## Data for processing:
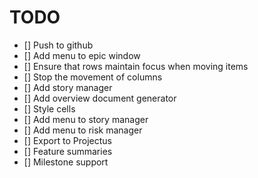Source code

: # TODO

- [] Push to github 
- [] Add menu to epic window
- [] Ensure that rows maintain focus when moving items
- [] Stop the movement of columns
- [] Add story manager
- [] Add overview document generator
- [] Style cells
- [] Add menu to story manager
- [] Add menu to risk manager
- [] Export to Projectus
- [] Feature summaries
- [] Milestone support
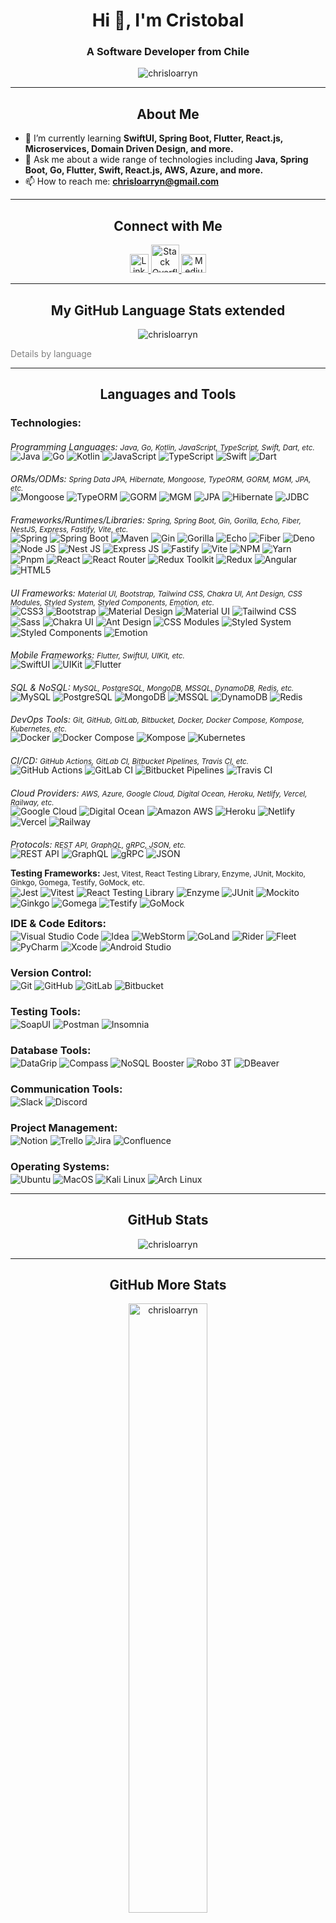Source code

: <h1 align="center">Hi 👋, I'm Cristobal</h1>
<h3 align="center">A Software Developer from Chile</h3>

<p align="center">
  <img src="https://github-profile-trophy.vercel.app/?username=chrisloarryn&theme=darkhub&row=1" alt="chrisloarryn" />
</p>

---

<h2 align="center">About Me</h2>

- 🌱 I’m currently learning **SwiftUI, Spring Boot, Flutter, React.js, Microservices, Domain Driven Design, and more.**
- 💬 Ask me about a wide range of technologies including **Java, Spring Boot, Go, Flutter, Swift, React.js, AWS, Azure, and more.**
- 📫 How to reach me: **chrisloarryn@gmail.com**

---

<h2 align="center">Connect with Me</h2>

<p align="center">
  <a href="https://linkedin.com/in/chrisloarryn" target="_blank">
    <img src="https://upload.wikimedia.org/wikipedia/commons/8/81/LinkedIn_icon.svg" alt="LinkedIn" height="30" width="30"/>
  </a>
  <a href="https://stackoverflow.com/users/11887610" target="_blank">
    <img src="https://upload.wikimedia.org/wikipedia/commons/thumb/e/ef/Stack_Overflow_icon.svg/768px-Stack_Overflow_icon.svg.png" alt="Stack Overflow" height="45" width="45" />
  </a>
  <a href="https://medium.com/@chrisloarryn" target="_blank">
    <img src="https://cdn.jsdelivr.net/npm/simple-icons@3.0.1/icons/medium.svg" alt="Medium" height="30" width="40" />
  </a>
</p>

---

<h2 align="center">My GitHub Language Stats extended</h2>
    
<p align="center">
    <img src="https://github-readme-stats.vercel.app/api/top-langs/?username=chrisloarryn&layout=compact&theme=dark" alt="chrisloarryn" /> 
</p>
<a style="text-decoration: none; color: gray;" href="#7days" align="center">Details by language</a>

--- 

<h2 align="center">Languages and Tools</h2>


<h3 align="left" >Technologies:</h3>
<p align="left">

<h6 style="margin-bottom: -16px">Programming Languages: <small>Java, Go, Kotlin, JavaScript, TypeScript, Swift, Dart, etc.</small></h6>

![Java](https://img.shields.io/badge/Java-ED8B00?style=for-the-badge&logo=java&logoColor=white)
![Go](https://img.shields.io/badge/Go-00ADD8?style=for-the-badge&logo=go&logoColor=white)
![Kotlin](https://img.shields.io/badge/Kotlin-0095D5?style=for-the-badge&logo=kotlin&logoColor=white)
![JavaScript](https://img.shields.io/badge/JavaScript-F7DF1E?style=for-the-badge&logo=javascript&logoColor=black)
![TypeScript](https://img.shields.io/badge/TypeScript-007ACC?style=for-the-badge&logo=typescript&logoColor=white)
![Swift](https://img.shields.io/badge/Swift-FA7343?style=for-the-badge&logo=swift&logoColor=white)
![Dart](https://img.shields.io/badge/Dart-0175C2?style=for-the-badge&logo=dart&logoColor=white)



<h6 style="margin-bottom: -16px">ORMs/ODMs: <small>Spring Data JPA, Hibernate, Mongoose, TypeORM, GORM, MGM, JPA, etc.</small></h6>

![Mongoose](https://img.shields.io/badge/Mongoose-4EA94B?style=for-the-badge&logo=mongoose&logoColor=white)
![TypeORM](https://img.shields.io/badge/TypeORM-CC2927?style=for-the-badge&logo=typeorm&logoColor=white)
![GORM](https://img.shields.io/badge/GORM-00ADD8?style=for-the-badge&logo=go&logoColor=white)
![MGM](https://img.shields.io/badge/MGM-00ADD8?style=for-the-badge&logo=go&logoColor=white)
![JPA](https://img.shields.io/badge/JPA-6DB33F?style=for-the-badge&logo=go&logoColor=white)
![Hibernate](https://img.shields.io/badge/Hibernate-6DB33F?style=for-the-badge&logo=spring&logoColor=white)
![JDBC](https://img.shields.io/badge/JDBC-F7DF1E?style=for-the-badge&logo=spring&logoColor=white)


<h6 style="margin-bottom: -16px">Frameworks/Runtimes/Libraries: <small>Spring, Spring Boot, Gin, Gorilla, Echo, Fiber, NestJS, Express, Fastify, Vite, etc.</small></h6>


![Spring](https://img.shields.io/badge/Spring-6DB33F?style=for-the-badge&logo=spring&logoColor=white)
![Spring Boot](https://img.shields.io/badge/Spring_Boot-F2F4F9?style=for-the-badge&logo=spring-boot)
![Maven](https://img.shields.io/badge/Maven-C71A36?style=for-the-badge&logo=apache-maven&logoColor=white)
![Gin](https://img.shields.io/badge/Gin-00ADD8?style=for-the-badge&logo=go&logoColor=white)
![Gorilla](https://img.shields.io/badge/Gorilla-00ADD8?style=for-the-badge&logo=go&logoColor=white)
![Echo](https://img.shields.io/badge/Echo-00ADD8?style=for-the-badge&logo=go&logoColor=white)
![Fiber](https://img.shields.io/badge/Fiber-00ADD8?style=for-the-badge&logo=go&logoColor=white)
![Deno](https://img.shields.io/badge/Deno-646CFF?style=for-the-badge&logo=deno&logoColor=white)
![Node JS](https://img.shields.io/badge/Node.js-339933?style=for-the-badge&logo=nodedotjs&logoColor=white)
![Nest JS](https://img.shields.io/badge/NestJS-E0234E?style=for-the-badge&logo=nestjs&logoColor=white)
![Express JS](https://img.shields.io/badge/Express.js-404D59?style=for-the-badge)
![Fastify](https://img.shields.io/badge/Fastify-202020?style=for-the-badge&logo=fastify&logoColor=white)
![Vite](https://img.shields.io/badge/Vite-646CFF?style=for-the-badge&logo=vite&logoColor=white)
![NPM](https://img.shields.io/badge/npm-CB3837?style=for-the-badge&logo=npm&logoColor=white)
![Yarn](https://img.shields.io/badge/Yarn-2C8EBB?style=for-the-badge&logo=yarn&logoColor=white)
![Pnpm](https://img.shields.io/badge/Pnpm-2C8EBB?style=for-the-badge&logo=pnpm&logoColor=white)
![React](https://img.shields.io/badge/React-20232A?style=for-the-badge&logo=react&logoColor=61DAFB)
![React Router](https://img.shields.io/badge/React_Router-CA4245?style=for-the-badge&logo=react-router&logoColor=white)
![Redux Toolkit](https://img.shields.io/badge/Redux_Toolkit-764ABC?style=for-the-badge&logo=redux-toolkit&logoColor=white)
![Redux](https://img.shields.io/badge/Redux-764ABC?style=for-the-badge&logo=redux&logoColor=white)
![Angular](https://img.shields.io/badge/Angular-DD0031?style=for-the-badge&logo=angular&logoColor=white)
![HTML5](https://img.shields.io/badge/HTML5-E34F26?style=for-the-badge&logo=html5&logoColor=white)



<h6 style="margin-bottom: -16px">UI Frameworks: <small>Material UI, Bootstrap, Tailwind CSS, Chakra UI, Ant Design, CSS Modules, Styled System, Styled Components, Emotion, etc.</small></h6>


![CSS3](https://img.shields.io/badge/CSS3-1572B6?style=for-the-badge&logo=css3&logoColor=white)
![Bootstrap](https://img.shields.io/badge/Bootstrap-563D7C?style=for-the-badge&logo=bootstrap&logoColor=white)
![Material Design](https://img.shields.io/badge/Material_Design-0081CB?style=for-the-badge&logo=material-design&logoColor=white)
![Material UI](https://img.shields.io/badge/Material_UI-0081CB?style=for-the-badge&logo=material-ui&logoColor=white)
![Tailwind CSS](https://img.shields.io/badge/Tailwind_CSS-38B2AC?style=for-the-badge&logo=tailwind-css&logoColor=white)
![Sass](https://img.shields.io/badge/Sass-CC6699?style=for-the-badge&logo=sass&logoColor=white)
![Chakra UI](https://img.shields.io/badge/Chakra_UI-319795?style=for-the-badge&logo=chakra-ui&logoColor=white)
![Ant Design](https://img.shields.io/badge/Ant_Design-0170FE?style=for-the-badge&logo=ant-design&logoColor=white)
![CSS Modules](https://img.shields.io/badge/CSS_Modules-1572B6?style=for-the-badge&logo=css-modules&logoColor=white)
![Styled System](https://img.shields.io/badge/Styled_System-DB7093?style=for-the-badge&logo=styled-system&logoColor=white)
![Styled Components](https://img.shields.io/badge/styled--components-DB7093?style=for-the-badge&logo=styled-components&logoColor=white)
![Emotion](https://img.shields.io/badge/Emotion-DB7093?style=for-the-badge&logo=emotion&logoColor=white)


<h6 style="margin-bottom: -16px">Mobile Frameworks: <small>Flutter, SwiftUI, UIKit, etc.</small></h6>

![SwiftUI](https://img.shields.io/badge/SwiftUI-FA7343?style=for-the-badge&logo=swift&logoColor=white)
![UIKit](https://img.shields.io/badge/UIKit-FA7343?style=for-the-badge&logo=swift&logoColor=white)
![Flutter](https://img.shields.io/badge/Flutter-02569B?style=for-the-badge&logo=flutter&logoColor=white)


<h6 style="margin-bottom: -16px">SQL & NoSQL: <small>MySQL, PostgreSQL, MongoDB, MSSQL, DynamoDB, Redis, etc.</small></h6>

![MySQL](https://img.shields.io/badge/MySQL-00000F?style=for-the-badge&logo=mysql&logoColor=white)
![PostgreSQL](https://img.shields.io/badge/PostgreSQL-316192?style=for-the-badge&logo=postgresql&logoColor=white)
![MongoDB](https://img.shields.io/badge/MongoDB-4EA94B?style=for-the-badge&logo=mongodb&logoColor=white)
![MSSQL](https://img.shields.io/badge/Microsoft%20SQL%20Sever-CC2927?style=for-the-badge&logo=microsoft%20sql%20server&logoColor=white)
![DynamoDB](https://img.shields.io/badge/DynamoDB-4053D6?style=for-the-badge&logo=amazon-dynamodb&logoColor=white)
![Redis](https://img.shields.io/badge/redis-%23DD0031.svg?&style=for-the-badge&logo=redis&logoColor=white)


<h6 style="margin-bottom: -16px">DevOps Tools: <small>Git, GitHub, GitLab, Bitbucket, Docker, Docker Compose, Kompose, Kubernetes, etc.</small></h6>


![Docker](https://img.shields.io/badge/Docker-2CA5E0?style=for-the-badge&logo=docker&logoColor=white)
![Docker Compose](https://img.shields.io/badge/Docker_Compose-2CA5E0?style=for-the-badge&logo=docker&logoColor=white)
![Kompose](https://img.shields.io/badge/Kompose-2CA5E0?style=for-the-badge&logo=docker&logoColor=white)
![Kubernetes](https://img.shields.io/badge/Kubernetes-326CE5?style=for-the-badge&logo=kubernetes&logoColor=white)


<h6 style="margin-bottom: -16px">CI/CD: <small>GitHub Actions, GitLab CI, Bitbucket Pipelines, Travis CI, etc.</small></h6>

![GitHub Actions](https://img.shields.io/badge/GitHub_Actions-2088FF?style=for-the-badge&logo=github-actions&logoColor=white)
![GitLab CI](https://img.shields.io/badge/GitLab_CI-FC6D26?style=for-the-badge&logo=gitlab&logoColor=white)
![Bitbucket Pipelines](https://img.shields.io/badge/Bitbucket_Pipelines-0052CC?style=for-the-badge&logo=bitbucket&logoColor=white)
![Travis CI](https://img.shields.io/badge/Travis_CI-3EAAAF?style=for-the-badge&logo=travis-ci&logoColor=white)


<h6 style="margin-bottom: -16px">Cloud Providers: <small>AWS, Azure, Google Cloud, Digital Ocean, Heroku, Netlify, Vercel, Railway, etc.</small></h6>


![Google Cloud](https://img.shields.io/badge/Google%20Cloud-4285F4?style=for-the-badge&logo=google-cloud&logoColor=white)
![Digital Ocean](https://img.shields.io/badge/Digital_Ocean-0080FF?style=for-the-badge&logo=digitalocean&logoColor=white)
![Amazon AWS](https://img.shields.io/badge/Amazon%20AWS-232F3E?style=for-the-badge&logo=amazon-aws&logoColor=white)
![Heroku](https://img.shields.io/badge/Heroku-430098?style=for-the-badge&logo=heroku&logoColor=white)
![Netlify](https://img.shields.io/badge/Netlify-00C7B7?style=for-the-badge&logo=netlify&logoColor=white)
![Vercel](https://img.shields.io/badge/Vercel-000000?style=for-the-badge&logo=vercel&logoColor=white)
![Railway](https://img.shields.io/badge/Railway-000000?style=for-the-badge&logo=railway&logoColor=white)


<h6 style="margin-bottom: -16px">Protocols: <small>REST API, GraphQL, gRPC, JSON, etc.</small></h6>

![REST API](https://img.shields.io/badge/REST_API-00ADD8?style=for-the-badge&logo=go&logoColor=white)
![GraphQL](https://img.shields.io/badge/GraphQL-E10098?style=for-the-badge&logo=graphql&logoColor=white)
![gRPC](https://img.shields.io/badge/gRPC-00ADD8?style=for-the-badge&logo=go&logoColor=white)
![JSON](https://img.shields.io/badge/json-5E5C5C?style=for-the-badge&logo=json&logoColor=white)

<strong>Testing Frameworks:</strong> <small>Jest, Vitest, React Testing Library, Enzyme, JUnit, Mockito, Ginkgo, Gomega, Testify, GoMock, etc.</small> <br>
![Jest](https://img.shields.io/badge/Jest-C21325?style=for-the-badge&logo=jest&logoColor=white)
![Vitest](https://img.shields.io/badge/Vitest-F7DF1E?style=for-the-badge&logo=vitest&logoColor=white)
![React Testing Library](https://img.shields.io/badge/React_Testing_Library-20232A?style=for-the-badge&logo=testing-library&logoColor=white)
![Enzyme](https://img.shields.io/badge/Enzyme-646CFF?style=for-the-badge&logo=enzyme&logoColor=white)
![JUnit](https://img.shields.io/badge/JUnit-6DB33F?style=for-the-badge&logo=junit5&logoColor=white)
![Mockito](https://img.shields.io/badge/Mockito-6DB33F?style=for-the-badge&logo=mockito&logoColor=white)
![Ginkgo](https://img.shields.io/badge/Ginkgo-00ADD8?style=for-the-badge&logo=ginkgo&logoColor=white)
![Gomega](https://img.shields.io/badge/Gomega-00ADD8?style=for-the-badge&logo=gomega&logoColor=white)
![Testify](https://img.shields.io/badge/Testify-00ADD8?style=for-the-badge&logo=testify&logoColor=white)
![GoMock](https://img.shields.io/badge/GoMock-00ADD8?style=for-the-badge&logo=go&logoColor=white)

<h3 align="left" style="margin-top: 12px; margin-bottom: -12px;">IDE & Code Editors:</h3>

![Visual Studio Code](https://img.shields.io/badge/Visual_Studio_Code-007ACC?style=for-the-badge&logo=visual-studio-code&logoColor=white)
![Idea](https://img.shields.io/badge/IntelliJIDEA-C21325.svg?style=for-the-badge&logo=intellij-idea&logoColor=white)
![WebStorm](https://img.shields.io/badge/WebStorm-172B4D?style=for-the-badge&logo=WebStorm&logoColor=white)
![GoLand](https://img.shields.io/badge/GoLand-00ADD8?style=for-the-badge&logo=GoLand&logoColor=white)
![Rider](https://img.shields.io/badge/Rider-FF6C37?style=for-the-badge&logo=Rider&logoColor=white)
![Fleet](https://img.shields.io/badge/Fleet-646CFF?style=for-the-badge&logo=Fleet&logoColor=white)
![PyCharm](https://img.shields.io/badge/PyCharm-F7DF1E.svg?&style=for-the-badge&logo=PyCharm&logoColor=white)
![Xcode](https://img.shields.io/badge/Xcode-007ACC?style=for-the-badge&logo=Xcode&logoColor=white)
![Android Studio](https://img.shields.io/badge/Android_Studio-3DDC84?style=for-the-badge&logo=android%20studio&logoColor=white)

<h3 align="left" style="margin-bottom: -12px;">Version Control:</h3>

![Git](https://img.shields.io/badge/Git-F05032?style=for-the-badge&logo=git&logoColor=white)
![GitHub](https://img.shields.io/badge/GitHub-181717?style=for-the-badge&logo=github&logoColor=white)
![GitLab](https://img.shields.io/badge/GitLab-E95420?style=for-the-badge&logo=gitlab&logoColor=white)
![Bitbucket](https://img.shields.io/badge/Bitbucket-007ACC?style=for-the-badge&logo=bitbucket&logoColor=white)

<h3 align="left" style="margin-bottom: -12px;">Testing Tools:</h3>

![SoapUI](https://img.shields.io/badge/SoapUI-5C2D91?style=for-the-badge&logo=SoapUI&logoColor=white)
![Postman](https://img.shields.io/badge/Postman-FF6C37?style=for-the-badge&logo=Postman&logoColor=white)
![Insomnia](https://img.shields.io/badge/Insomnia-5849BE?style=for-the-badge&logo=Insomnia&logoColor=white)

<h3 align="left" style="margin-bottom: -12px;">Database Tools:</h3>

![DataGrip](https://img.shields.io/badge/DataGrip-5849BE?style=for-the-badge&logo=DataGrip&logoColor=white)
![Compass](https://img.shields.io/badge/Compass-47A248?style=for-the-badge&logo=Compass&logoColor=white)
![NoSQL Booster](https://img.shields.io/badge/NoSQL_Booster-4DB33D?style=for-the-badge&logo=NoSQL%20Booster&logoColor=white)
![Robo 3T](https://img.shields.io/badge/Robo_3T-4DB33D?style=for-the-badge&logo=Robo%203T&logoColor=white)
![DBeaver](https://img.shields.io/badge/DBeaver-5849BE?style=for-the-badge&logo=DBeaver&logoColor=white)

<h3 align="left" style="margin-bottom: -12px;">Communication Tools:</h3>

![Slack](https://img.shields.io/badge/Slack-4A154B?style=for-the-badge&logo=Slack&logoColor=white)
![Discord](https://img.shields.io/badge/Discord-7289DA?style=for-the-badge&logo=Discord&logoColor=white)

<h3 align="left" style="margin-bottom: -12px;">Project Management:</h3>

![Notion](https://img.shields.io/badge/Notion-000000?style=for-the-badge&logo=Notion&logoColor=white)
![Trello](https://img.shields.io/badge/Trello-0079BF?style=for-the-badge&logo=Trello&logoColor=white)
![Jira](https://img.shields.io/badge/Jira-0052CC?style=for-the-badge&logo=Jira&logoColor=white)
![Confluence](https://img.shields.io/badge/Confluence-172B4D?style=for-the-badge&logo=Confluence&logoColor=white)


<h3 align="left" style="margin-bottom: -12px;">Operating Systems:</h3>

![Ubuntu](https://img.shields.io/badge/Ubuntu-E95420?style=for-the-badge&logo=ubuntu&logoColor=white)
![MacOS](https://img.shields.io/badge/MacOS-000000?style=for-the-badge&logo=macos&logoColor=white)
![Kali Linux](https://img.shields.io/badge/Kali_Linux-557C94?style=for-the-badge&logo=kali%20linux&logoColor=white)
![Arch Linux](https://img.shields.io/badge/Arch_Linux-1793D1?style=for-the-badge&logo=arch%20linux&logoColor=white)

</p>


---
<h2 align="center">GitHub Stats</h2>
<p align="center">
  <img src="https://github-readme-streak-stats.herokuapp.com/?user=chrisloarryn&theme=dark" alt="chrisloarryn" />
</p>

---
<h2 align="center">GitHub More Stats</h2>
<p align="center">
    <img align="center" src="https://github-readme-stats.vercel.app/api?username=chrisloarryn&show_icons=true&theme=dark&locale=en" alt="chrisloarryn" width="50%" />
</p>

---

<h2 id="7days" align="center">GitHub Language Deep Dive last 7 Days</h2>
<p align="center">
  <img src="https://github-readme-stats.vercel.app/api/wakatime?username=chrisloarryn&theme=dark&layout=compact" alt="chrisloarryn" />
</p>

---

## Exercise:
Each line above with the string "Google" should be reported in full.

## Your response:
<h6 style="margin-bottom: -16px">Cloud Providers: <small>AWS, Azure, Google Cloud, Digital Ocean, Heroku, Netlify, Vercel, Railway, etc.</small></h6>
![Google Cloud](https://img.shields.io/badge/Google%20Cloud-4285F4?style=for-the-badge&logo=google-cloud&logoColor=white)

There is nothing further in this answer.